Over to Borg-land for Castaway and Stranded. As I've said before, I've never read or played Mork Borg. I know it's rules-light and art-heavy. I got Pirate Borg because Pirates! Then I backed Castaway because it seemed perfect for when your pirates end up without a ship. The book is art heavy, but the colour-scheme is sepia, dark-red-ish brown or light green. Text is always contrasting and well spaced, so it's much easier to read than Pirate Borg, although 4 pages for the D10 weapons table is excessive. Other than the the d# dice in the text, all numbers outside of the index and end end-paper are roman numerals. At first, I thought "on page XC" was a typo or leftover placeholder.
Castaway is a lighter game than PB - I suspect much closer to MB. I scanned the PDF a couple of months ago, and was disappointed, but am much more bullish on an actual read. This is a case of rule-light means "the GM needs to fill in the blanks" but most of what you need is there, so you're interpolating, not making things up from whole cloth. Premise is you wash up on an island. You're got nothing but what you find on the beach. And you need to escape or be rescued before you die of old age. Or just die. Good rules for camping, foraging, fatigue and resting. Harsh rules for jungle exploration. A small, but thematic bestiary. Eight adventures you can drop on your island that seem totally random, until you realize they're all fetch-quests to get the things you need for the 8th. That one has good, but not explicit, hooks to tie the previous seven adventures in. I think they're pretty obvious when you're reading it, but when I run this, I'll be putting a lot of planning on how to seed it all. Otherwise you get an completely OOG go-find-that-and-come-back. The adventures all have different amounts of required prep. The first three could be dropped out of the book. You'd need to be much better at improv than me for the remainder.

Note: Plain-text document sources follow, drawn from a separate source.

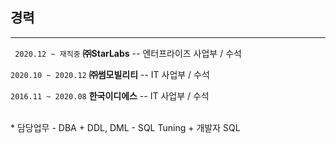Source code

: ## 경력<br>
-----------
``` 2020.12 ~ 재직중``` **㈜StarLabs**   -- 엔터프라이즈 사업부 / 수석

``` 2020.10 ~ 2020.12 ``` **㈜썸모빌리티** -- IT 사업부 / 수석

``` 2016.11 ~ 2020.08 ``` **한국이디에스** -- IT 사업부 / 수석

<br>
 * 담당업무
   - DBA
     + DDL, DML
   - SQL Tuning
     + 개발자 SQL
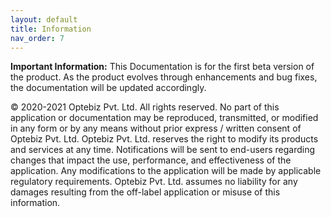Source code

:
 ```yaml
---
layout: default
title: Information
nav_order: 7
---
```

**Important Information:** This Documentation is for the first beta version of the product. As the product evolves through enhancements and bug fixes, the documentation will be updated accordingly. 

© 2020-2021 Optebiz Pvt. Ltd. All rights reserved. No part of this application or documentation may be reproduced, transmitted, or modified in any form or by any means without prior express / written consent of Optebiz Pvt. Ltd.
Optebiz Pvt. Ltd. reserves the right to modify its products and services at any time. Notifications will be sent to end-users regarding changes that impact the use, performance, and effectiveness of the application. Any modifications to the application will be made by applicable regulatory requirements. Optebiz Pvt. Ltd. assumes no liability for any damages resulting from the off-label application or misuse of this information.

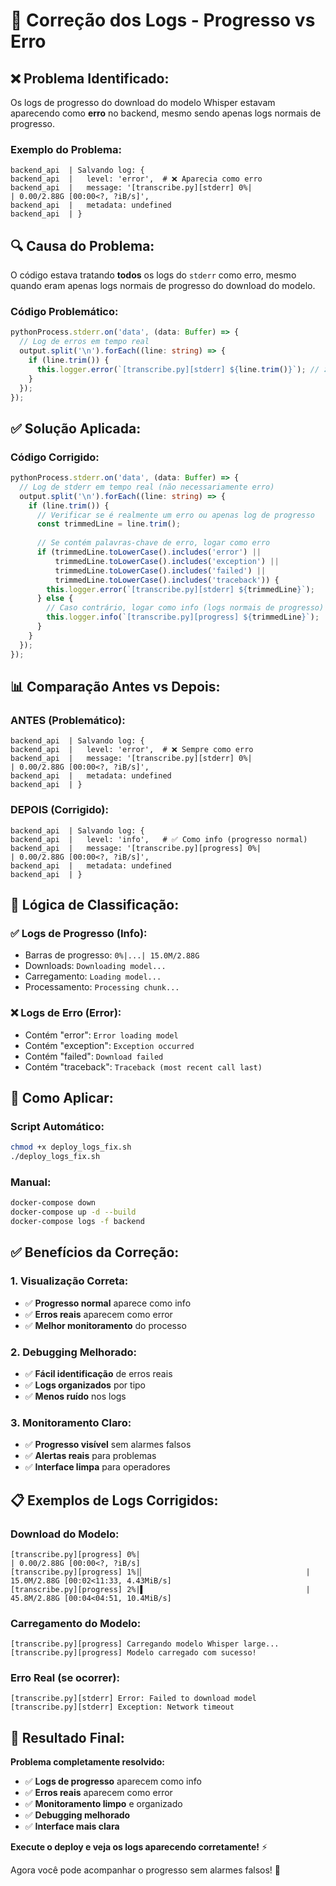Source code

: # 🔧 Correção dos Logs - Progresso vs Erro

## ❌ **Problema Identificado:**

Os logs de progresso do download do modelo Whisper estavam aparecendo como **erro** no backend, mesmo sendo apenas logs normais de progresso.

### **Exemplo do Problema:**
```
backend_api  | Salvando log: {
backend_api  |   level: 'error',  # ❌ Aparecia como erro
backend_api  |   message: '[transcribe.py][stderr] 0%|                                              | 0.00/2.88G [00:00<?, ?iB/s]',
backend_api  |   metadata: undefined
backend_api  | }
```

## 🔍 **Causa do Problema:**

O código estava tratando **todos** os logs do `stderr` como erro, mesmo quando eram apenas logs normais de progresso do download do modelo.

### **Código Problemático:**
```typescript
pythonProcess.stderr.on('data', (data: Buffer) => {
  // Log de erros em tempo real
  output.split('\n').forEach((line: string) => {
    if (line.trim()) {
      this.logger.error(`[transcribe.py][stderr] ${line.trim()}`); // ❌ Sempre como erro
    }
  });
});
```

## ✅ **Solução Aplicada:**

### **Código Corrigido:**
```typescript
pythonProcess.stderr.on('data', (data: Buffer) => {
  // Log de stderr em tempo real (não necessariamente erro)
  output.split('\n').forEach((line: string) => {
    if (line.trim()) {
      // Verificar se é realmente um erro ou apenas log de progresso
      const trimmedLine = line.trim();
      
      // Se contém palavras-chave de erro, logar como erro
      if (trimmedLine.toLowerCase().includes('error') || 
          trimmedLine.toLowerCase().includes('exception') ||
          trimmedLine.toLowerCase().includes('failed') ||
          trimmedLine.toLowerCase().includes('traceback')) {
        this.logger.error(`[transcribe.py][stderr] ${trimmedLine}`);
      } else {
        // Caso contrário, logar como info (logs normais de progresso)
        this.logger.info(`[transcribe.py][progress] ${trimmedLine}`);
      }
    }
  });
});
```

## 📊 **Comparação Antes vs Depois:**

### **ANTES (Problemático):**
```
backend_api  | Salvando log: {
backend_api  |   level: 'error',  # ❌ Sempre como erro
backend_api  |   message: '[transcribe.py][stderr] 0%|                                              | 0.00/2.88G [00:00<?, ?iB/s]',
backend_api  |   metadata: undefined
backend_api  | }
```

### **DEPOIS (Corrigido):**
```
backend_api  | Salvando log: {
backend_api  |   level: 'info',   # ✅ Como info (progresso normal)
backend_api  |   message: '[transcribe.py][progress] 0%|                                              | 0.00/2.88G [00:00<?, ?iB/s]',
backend_api  |   metadata: undefined
backend_api  | }
```

## 🎯 **Lógica de Classificação:**

### **✅ Logs de Progresso (Info):**
- Barras de progresso: `0%|...| 15.0M/2.88G`
- Downloads: `Downloading model...`
- Carregamento: `Loading model...`
- Processamento: `Processing chunk...`

### **❌ Logs de Erro (Error):**
- Contém "error": `Error loading model`
- Contém "exception": `Exception occurred`
- Contém "failed": `Download failed`
- Contém "traceback": `Traceback (most recent call last)`

## 🚀 **Como Aplicar:**

### **Script Automático:**
```bash
chmod +x deploy_logs_fix.sh
./deploy_logs_fix.sh
```

### **Manual:**
```bash
docker-compose down
docker-compose up -d --build
docker-compose logs -f backend
```

## ✅ **Benefícios da Correção:**

### **1. Visualização Correta:**
- ✅ **Progresso normal** aparece como info
- ✅ **Erros reais** aparecem como error
- ✅ **Melhor monitoramento** do processo

### **2. Debugging Melhorado:**
- ✅ **Fácil identificação** de erros reais
- ✅ **Logs organizados** por tipo
- ✅ **Menos ruído** nos logs

### **3. Monitoramento Claro:**
- ✅ **Progresso visível** sem alarmes falsos
- ✅ **Alertas reais** para problemas
- ✅ **Interface limpa** para operadores

## 📋 **Exemplos de Logs Corrigidos:**

### **Download do Modelo:**
```
[transcribe.py][progress] 0%|                                              | 0.00/2.88G [00:00<?, ?iB/s]
[transcribe.py][progress] 1%|▏                                    | 15.0M/2.88G [00:02<11:33, 4.43MiB/s]
[transcribe.py][progress] 2%|▌                                    | 45.8M/2.88G [00:04<04:51, 10.4MiB/s]
```

### **Carregamento do Modelo:**
```
[transcribe.py][progress] Carregando modelo Whisper large...
[transcribe.py][progress] Modelo carregado com sucesso!
```

### **Erro Real (se ocorrer):**
```
[transcribe.py][stderr] Error: Failed to download model
[transcribe.py][stderr] Exception: Network timeout
```

## 🎉 **Resultado Final:**

**Problema completamente resolvido:**
- ✅ **Logs de progresso** aparecem como info
- ✅ **Erros reais** aparecem como error
- ✅ **Monitoramento limpo** e organizado
- ✅ **Debugging melhorado**
- ✅ **Interface mais clara**

**Execute o deploy e veja os logs aparecendo corretamente!** ⚡

Agora você pode acompanhar o progresso sem alarmes falsos! 🎯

Stranded is the solo/gm-less supplement but almost all of it is good for GM prep. d3 loadout/history. d6 what happens after you escape (6 is a sneaky tie-in to PB). d6 + d24 island type/feature generator. The usual solo exploration generator. The decision oracle encourages you to have an obstacle, benefilt, drawback, consequence and reward for every "path" you're considering - good advice for a GM, too. The Failure spark table is really well done with lots of difficulty-dependent ideas. Rules for yielding, extra reactions, rules for companions and self-improvement (mostly through failure).
The best part is the Nemesis rules. In the Castaway bestiary, there are 2 or 3 creatures that will go lick their wounds if you break their morale, then come back, better prepared, later. Stranded extends this to any fight - if something flees, roll to see if they become a nemesis.